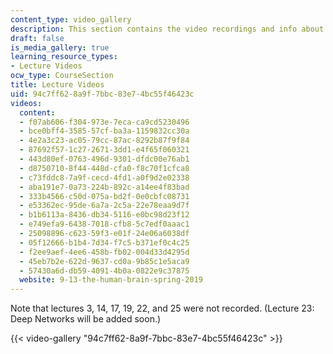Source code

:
 ```yaml
---
content_type: video_gallery
description: This section contains the video recordings and info about the lectures.
draft: false
is_media_gallery: true
learning_resource_types:
- Lecture Videos
ocw_type: CourseSection
title: Lecture Videos
uid: 94c7ff62-8a9f-7bbc-83e7-4bc55f46423c
videos:
  content:
  - f07ab606-f304-973e-7eca-ca9cd5230496
  - bce0bff4-3585-57cf-ba3a-1159832cc30a
  - 4e2a3c23-ac05-79cc-87ac-8292b87f9f84
  - 87692f57-1c27-2671-3dd1-e4f65f060321
  - 443d80ef-0763-496d-9301-dfdc00e76ab1
  - d8750710-8f44-448d-cfa0-f8c70f1cfca8
  - c73fddc8-7a9f-cecd-4fd1-a0f9d2e02338
  - aba191e7-0a73-224b-892c-a14ee4f83bad
  - 333b4566-c50d-075a-bd2f-0e0cbfc08731
  - e53362ec-95de-6a7a-2c5a-22e78eaa9d7f
  - b1b6113a-8436-db34-5116-e0bc98d23f12
  - e749efa9-6438-7018-cfb8-5c7edf0aaac1
  - 25098896-c623-59f3-e01f-24e06a6038df
  - 05f12666-b1b4-7d34-f7c5-b371ef0c4c25
  - f2ee9aef-4ee6-458b-fb02-004d33d4295d
  - 45eb7b2e-622d-9637-cd0a-9b85c1e5aca9
  - 57430a6d-db59-4091-4b0a-0822e9c37875
  website: 9-13-the-human-brain-spring-2019
---
```

Note that lectures 3, 14, 17, 19, 22, and 25 were not recorded. (Lecture 23: Deep Networks will be added soon.)

{{< video-gallery "94c7ff62-8a9f-7bbc-83e7-4bc55f46423c" >}}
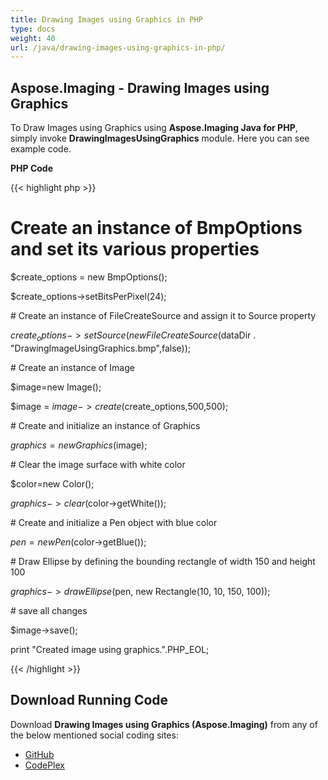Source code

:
 ```yaml
---
title: Drawing Images using Graphics in PHP
type: docs
weight: 40
url: /java/drawing-images-using-graphics-in-php/
---
```


## **Aspose.Imaging - Drawing Images using Graphics**
To Draw Images using Graphics using **Aspose.Imaging Java for PHP**, simply invoke **DrawingImagesUsingGraphics** module. Here you can see example code.

**PHP Code**

{{< highlight php >}}

 # Create an instance of BmpOptions and set its various properties

$create_options = new BmpOptions();

$create_options->setBitsPerPixel(24);

\# Create an instance of FileCreateSource and assign it to Source property

$create_options->setSource(new FileCreateSource($dataDir . "DrawingImageUsingGraphics.bmp",false));

\# Create an instance of Image

$image=new Image();

$image = $image->create($create_options,500,500);

\# Create and initialize an instance of Graphics

$graphics = new Graphics($image);

\# Clear the image surface with white color

$color=new Color();

$graphics->clear($color->getWhite());

\# Create and initialize a Pen object with blue color

$pen = new Pen($color->getBlue());

\# Draw Ellipse by defining the bounding rectangle of width 150 and height 100

$graphics->drawEllipse($pen, new Rectangle(10, 10, 150, 100));

\# save all changes

$image->save();

print "Created image using graphics.".PHP_EOL;

{{< /highlight >}}
## **Download Running Code**
Download **Drawing Images using Graphics (Aspose.Imaging)** from any of the below mentioned social coding sites:

- [GitHub](https://github.com/aspose-imaging/Aspose.Imaging-for-Java/blob/master/Plugins/Aspose_Imaging_Java_for_PHP/src/aspose/imaging/DrawingImages/DrawingImagesUsingGraphics.php)
- [CodePlex](https://archive.codeplex.com/?p=asposeimagingjavaphp#src/aspose/imaging/DrawingImages/DrawingImagesUsingGraphics.php)
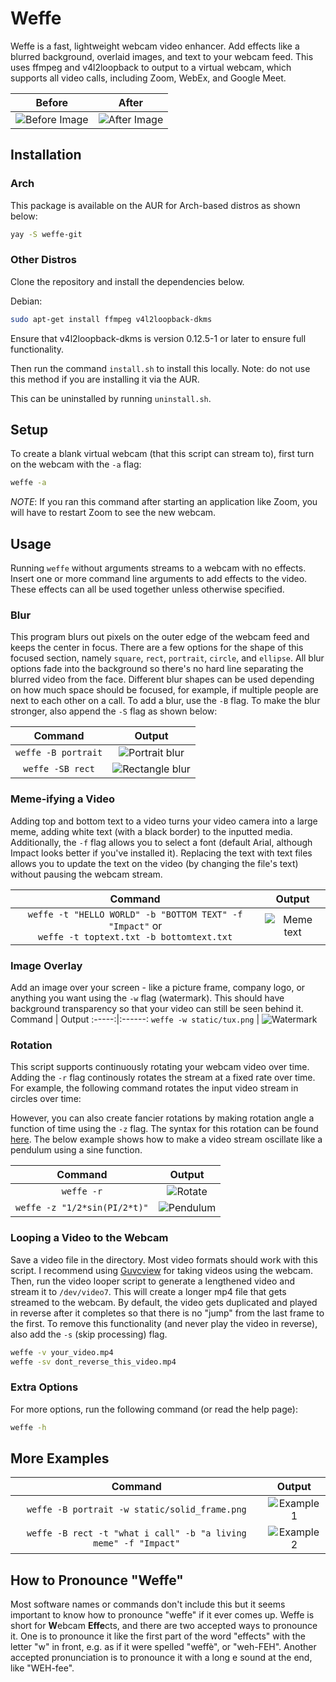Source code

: # Weffe

Weffe is a fast, lightweight webcam video enhancer. Add effects like a blurred background, overlaid images, and text to your webcam feed. This uses ffmpeg and v4l2loopback to output to a virtual webcam, which supports all video calls, including Zoom, WebEx, and Google Meet.

Before | After
:-----:|:------:
![Before Image](demo/no_effect.png) | ![After Image](demo/example_1.png)

## Installation

### Arch
This package is available on the AUR for Arch-based distros as shown below:
```sh
yay -S weffe-git
```

### Other Distros
Clone the repository and install the dependencies below.

Debian:
```sh
sudo apt-get install ffmpeg v4l2loopback-dkms
```

Ensure that v4l2loopback-dkms is version 0.12.5-1 or later to ensure full functionality.

Then run the command `install.sh` to install this locally.
Note: do not use this method if you are installing it via the AUR.

This can be uninstalled by running `uninstall.sh`.

## Setup

To create a blank virtual webcam (that this script can stream to), first turn on the webcam with the `-a` flag:
```sh
weffe -a
```
_NOTE_: If you ran this command after starting an application like Zoom, you will have to restart Zoom to see the new webcam.

## Usage

Running `weffe` without arguments streams to a webcam with no effects. Insert one or more command line arguments to add effects to the video. These effects can all be used together unless otherwise specified.

### Blur

This program blurs out pixels on the outer edge of the webcam feed and keeps the center in focus. There are a few options for the shape of this focused section, namely `square`, `rect`, `portrait`, `circle`, and `ellipse`. All blur options fade into the background so there's no hard line separating the blurred video from the face. Different blur shapes can be used depending on how much space should be focused, for example, if multiple people are next to each other on a call. To add a blur, use the `-B` flag. To make the blur stronger, also append the `-S` flag as shown below:

Command | Output
:-----:|:------:
`weffe -B portrait` | ![Portrait blur](demo/blur_portrait.png)
`weffe -SB rect` | ![Rectangle blur](demo/blur_strong_rect.png)

### Meme-ifying a Video

Adding top and bottom text to a video turns your video camera into a large meme, adding white text (with a black border) to the inputted media. Additionally, the `-f` flag allows you to select a font (default Arial, although Impact looks better if you've installed it). Replacing the text with text files allows you to update the text on the video (by changing the file's text) without pausing the webcam stream.

Command | Output
:-----:|:------:
`weffe -t "HELLO WORLD" -b "BOTTOM TEXT" -f "Impact"` or <br /> `weffe -t toptext.txt -b bottomtext.txt` | ![Meme text](demo/meme_text.png)

### Image Overlay

Add an image over your screen - like a picture frame, company logo, or anything you want using the `-w` flag (watermark). This should have background transparency so that your video can still be seen behind it.
Command | Output
:-----:|:------:
`weffe -w static/tux.png` | ![Watermark](demo/with_tux.png)

### Rotation

This script supports continuously rotating your webcam video over time. Adding the `-r` flag continously rotates the stream at a fixed rate over time. For example, the following command rotates the input video stream in circles over time:

However, you can also create fancier rotations by making rotation angle a function of time using the `-z` flag. The syntax for this rotation can be found [here](https://ffmpeg.org/ffmpeg-all.html#Examples-136). The below example shows how to make a video stream oscillate like a pendulum using a sine function.

Command | Output
:-----:|:------:
`weffe -r` | ![Rotate](demo/rotate.png)
`weffe -z "1/2*sin(PI/2*t)"` | ![Pendulum](demo/pendulum.png)


### Looping a Video to the Webcam

Save a video file in the directory. Most video formats should work with this script. I recommend using [Guvcview](http://guvcview.sourceforge.net/) for taking videos using the webcam.  
Then, run the video looper script to generate a lengthened video and stream it to `/dev/video7`. This will create a longer mp4 file that gets streamed to the webcam. By default, the video gets duplicated and played in reverse after it completes so that there is no "jump" from the last frame to the first. To remove this functionality (and never play the video in reverse), also add the `-s` (skip processing) flag.
```sh
weffe -v your_video.mp4
weffe -sv dont_reverse_this_video.mp4
```

### Extra Options

For more options, run the following command (or read the help page):
```sh
weffe -h
```

## More Examples

Command | Output
:-----:|:------:
`weffe -B portrait -w static/solid_frame.png` | ![Example 1](demo/example_1.png)
`weffe -B rect -t "what i call" -b "a living meme" -f "Impact"` | ![Example 2](demo/example_2.png)

## How to Pronounce "Weffe"

Most software names or commands don't include this but it seems important to know how to pronounce "weffe" if it ever comes up. Weffe is short for **W**ebcam **Effe**cts, and there are two accepted ways to pronounce it. One is to pronounce it like the first part of the word "effects" with the letter "w" in front, e.g. as if it were spelled "weffè", or "weh-FEH". Another accepted pronunciation is to pronounce it with a long e sound at the end, like "WEH-fee".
+ + +
= TASK GOAL =
With all pictures left out, please transcribe exactly the lines from the start of the material through the line with "## **Aspose.Imaging - Drawing".

= SOLUTION =
Source code

:
 ```yaml
---
content_type: video_gallery
description: This section contains the video recordings and info about the lectures.
draft: false
is_media_gallery: true
learning_resource_types:
- Lecture Videos
ocw_type: CourseSection
title: Lecture Videos
uid: 94c7ff62-8a9f-7bbc-83e7-4bc55f46423c
videos:
  content:
  - f07ab606-f304-973e-7eca-ca9cd5230496
  - bce0bff4-3585-57cf-ba3a-1159832cc30a
  - 4e2a3c23-ac05-79cc-87ac-8292b87f9f84
  - 87692f57-1c27-2671-3dd1-e4f65f060321
  - 443d80ef-0763-496d-9301-dfdc00e76ab1
  - d8750710-8f44-448d-cfa0-f8c70f1cfca8
  - c73fddc8-7a9f-cecd-4fd1-a0f9d2e02338
  - aba191e7-0a73-224b-892c-a14ee4f83bad
  - 333b4566-c50d-075a-bd2f-0e0cbfc08731
  - e53362ec-95de-6a7a-2c5a-22e78eaa9d7f
  - b1b6113a-8436-db34-5116-e0bc98d23f12
  - e749efa9-6438-7018-cfb8-5c7edf0aaac1
  - 25098896-c623-59f3-e01f-24e06a6038df
  - 05f12666-b1b4-7d34-f7c5-b371ef0c4c25
  - f2ee9aef-4ee6-458b-fb02-004d33d4295d
  - 45eb7b2e-622d-9637-cd0a-9b85c1e5aca9
  - 57430a6d-db59-4091-4b0a-0822e9c37875
  website: 9-13-the-human-brain-spring-2019
---
```

Note that lectures 3, 14, 17, 19, 22, and 25 were not recorded. (Lecture 23: Deep Networks will be added soon.)

{{< video-gallery "94c7ff62-8a9f-7bbc-83e7-4bc55f46423c" >}}
Source code

:
 ```yaml
---
title: Drawing Images using Graphics in PHP
type: docs
weight: 40
url: /java/drawing-images-using-graphics-in-php/
---
```


## **Aspose.Imaging - Drawing Images using Graphics**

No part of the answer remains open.